Don’t believe the unemployment numbers, the manufacturing sector is still weak.
A recent Fox News headline reads: “US employers added 173,000 jobs in August, unemployment rate falls to seven year low of 5.1 percent.” This would indicate the lowest unemployment rate since April 2008.
By that measure, we are clearly out of the woods and the economy must be booming. Yet despite the importance of unemployment as a major economic indicator, the reality is that no one is seeing the beneficial results of this allegedly low unemployment rate.
A chart from the US Census Bureau, by way of former Reagan administration budget chief David Stockman, clearly shows that as of July 2015 the homeownership rate in the US has plunged to the same level it was in 1967.
A chart from Equifax, by way of Anthony B. Sanders, notes a peak in personal debt in 2008. The so-called deleveraging of the great recession has not only stopped, but has actually gone the other way since the third quarter of 2013.
Household mortgages are still 69 percent of the average debt burden, but student loans have drastically swelled. Exactly 10 percent of the average consumer’s debt burden consists of student loans, which is more than either outstanding auto loans or credit card debt. This is a debt that is not associated with the consumption of durable goods, meaning it is a burden that generates no effective economic growth.

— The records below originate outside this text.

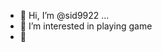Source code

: - 👋 Hi, I’m @sid9922 ...
- 👀 I’m interested in playing game 
- 👋

<!---
sid9922/sid9922 is a ✨ special ✨ repository because its `README.md` (this file) appears on your GitHub profile.
You can click the Preview link to take a look at your changes.
--->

A chart from Bank of America Merrill Lynch and Bloomberg, depicts a spread that has emerged between US industrial production and the US inventory to sales ratio. A slight uptick in US industrial production is also generating a massive overhang of inventory relative to sales.
Clearing that inventory will require either increased consumption, or decreased industrial production and based on the consumer debt and homeownership figures we’ve just seen, neither option seems likely. Until those inventories clear, this is a headwind for manufacturing production likely to last into the middle of next year.

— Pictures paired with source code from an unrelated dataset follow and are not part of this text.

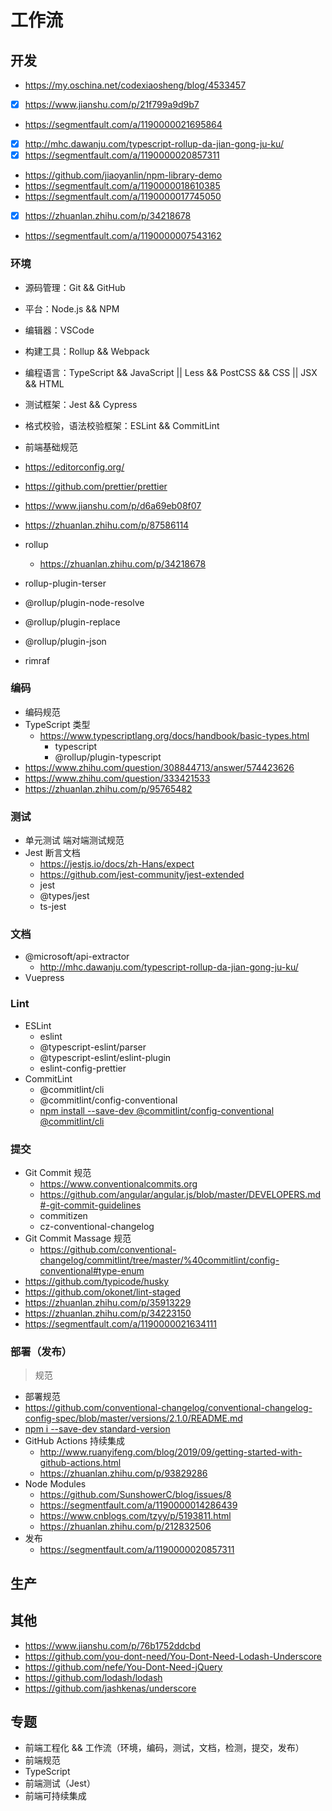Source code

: # 工作流

## 开发

- https://my.oschina.net/codexiaosheng/blog/4533457
- [x] https://www.jianshu.com/p/21f799a9d9b7
- https://segmentfault.com/a/1190000021695864
- [x] http://mhc.dawanju.com/typescript-rollup-da-jian-gong-ju-ku/
- [x] https://segmentfault.com/a/1190000020857311
- https://github.com/jiaoyanlin/npm-library-demo
- https://segmentfault.com/a/1190000018610385
- https://segmentfault.com/a/1190000017745050
- [x] https://zhuanlan.zhihu.com/p/34218678
- https://segmentfault.com/a/1190000007543162


### 环境

- 源码管理：Git && GitHub
- 平台：Node.js && NPM
- 编辑器：VSCode
- 构建工具：Rollup  && Webpack
- 编程语言：TypeScript && JavaScript || Less && PostCSS && CSS || JSX && HTML
- 测试框架：Jest && Cypress
- 格式校验，语法校验框架：ESLint && CommitLint

- 前端基础规范
- https://editorconfig.org/
- https://github.com/prettier/prettier
- https://www.jianshu.com/p/d6a69eb08f07
- https://zhuanlan.zhihu.com/p/87586114
- rollup
  - https://zhuanlan.zhihu.com/p/34218678
- rollup-plugin-terser
- @rollup/plugin-node-resolve
- @rollup/plugin-replace
- @rollup/plugin-json
- rimraf


### 编码

- 编码规范
- TypeScript 类型
  - https://www.typescriptlang.org/docs/handbook/basic-types.html
    - typescript
    - @rollup/plugin-typescript
- https://www.zhihu.com/question/308844713/answer/574423626
- https://www.zhihu.com/question/333421533
- https://zhuanlan.zhihu.com/p/95765482


### 测试

- 单元测试 端对端测试规范
- Jest 断言文档
  - https://jestjs.io/docs/zh-Hans/expect
  - https://github.com/jest-community/jest-extended
  - jest
  - @types/jest
  - ts-jest


### 文档

- @microsoft/api-extractor
  - http://mhc.dawanju.com/typescript-rollup-da-jian-gong-ju-ku/
- Vuepress

### Lint

- ESLint
  - eslint
  - @typescript-eslint/parser
  - @typescript-eslint/eslint-plugin
  - eslint-config-prettier
- CommitLint
  - @commitlint/cli
  - @commitlint/config-conventional
  - [npm install --save-dev @commitlint/config-conventional @commitlint/cli](https://github.com/conventional-changelog/commitlint)


### 提交

- Git Commit 规范
  - https://www.conventionalcommits.org
  - https://github.com/angular/angular.js/blob/master/DEVELOPERS.md#-git-commit-guidelines
  - commitizen
  - cz-conventional-changelog
- Git Commit Massage 规范
  - https://github.com/conventional-changelog/commitlint/tree/master/%40commitlint/config-conventional#type-enum
- https://github.com/typicode/husky
- https://github.com/okonet/lint-staged
- https://zhuanlan.zhihu.com/p/35913229
- https://zhuanlan.zhihu.com/p/34223150
- https://segmentfault.com/a/1190000021634111


### 部署（发布）

> 规范

- 部署规范
- https://github.com/conventional-changelog/conventional-changelog-config-spec/blob/master/versions/2.1.0/README.md
- [npm i --save-dev standard-version](https://github.com/conventional-changelog/standard-version)
- GitHub Actions 持续集成
  - http://www.ruanyifeng.com/blog/2019/09/getting-started-with-github-actions.html
  - https://zhuanlan.zhihu.com/p/93829286
- Node Modules
  - https://github.com/SunshowerC/blog/issues/8
  - https://segmentfault.com/a/1190000014286439
  - https://www.cnblogs.com/tzyy/p/5193811.html
  - https://zhuanlan.zhihu.com/p/212832506
- 发布
  - https://segmentfault.com/a/1190000020857311


## 生产


## 其他

- https://www.jianshu.com/p/76b1752ddcbd
- https://github.com/you-dont-need/You-Dont-Need-Lodash-Underscore
- https://github.com/nefe/You-Dont-Need-jQuery
- https://github.com/lodash/lodash
- https://github.com/jashkenas/underscore


## 专题

- 前端工程化 && 工作流（环境，编码，测试，文档，检测，提交，发布）
- 前端规范
- TypeScript
- 前端测试（Jest）
- 前端可持续集成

This is readily apparent in the downturn in the number of manufacturing workers shown by the following chart, courtesy of Tyler Durden at zerohedge.com.
Note that the massive destruction of manufacturing jobs that occurred around the 2008 crash has been slowly offset by a steady improvement since then, with the exception of fourth quarter declines in 2012, 2013 and 2014.
As we approach the fourth quarter of 2015, we can expect something similar. However, if the chart looks like the red rash on the left, we may have a semi-permanent unemployment-driven consumption deficit.
Consumers are, in a word, broke.
So if consumers are struggling, why is unemployment so low? ZeroHedge may have an answer, as shown by this sad, yet amusing chart:
It appears that the downturn in manufacturing workers’ jobs has been neatly offset by an almost identical increase in the number of restaurant service and bartending jobs since December 2007. And that’s the problem with mass media reporting of unemployment figures.
Unfortunately, this doesn’t measure the quality of the work or the disposable income it generates. Very few waiters will be buying a home or a new car in the immediate future, but before the collapse of manufacturing work, this kind of disposable income was the engine of the economy.
We have a long way to go in reshoring and improving productivity. It’s happening slowly, but the bottom line is: I’d rather be brewing, bottling or shipping Budweiser than serving it.